There was an interesting query on the MedStats list about the appropriate sample size for an audit. This person had entered 1,500 records and wanted to check a sample of those records for data entry errors. There was not enough time to perform double entry or to check 100% of the records. So how many records should be checked?

There are some rough rules of thumb that say that you should spend about 5% to 10% of your research budget on quality control efforts, so that might justify taking 75-150 records and searching for errors.

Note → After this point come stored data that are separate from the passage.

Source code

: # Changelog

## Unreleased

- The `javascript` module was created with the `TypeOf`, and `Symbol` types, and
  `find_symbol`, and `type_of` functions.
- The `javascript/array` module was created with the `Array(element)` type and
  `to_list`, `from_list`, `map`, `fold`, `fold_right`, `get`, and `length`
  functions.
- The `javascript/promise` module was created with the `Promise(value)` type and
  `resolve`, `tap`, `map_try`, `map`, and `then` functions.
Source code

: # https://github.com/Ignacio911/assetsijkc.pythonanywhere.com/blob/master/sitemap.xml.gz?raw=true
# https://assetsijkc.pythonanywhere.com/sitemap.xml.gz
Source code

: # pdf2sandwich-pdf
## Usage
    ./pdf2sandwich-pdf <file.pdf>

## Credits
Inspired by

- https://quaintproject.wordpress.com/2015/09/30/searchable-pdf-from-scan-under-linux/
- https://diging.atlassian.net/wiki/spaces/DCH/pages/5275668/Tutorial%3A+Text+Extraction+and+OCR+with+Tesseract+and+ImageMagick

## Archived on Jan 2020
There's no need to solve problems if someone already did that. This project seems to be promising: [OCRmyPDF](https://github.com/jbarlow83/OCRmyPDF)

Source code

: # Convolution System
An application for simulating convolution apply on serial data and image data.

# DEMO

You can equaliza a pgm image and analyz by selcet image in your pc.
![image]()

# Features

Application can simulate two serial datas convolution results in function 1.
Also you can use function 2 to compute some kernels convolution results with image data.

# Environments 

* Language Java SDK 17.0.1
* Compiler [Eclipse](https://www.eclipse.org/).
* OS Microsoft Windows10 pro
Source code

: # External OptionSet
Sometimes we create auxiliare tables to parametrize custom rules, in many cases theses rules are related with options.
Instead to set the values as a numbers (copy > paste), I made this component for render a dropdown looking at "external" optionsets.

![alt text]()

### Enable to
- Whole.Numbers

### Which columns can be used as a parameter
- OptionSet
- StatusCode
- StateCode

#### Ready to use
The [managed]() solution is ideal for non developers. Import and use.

A more formal approach would be to specify the maximum error rate (P) that you are willing to tolerate. Then sample 3/P records. If you find any errors, check all of your data. If you find no errors then you are 95% confident that the error rate is less than P.<U+FFFD>

So for example, if you are willing to tolerate up to a 2% error rate, then sample 3/0.02=150 records. If you notice one or more errors, then you may have an unacceptably high error rate and you need to check the entire data set.<U+FFFD>

This method is based on the famous “rule of three”.

The person who posted the original query pointed out that sometimes the formulas I describe will lead to a sample size larger than the population size. That is indeed true. If the sample size computed by this simple formula is more than 10% of the total sample size, you should apply the finite population correction factor.

It has to applied iteratively. With a sample of 150 patients, you are right on the borderline, so applying the fpc will reduce the number of files that you have to audit from 150 to 143. If the original sample size was 600, then the fpc reduces the audit size to 492.

If the estimated sample size becomes about as large or larger than the population size, you might consider a 100% audit. The fpc might reduce you to 90% or even 80% of the total sample size, but when the audit size becomes this large you might a well audit everybody.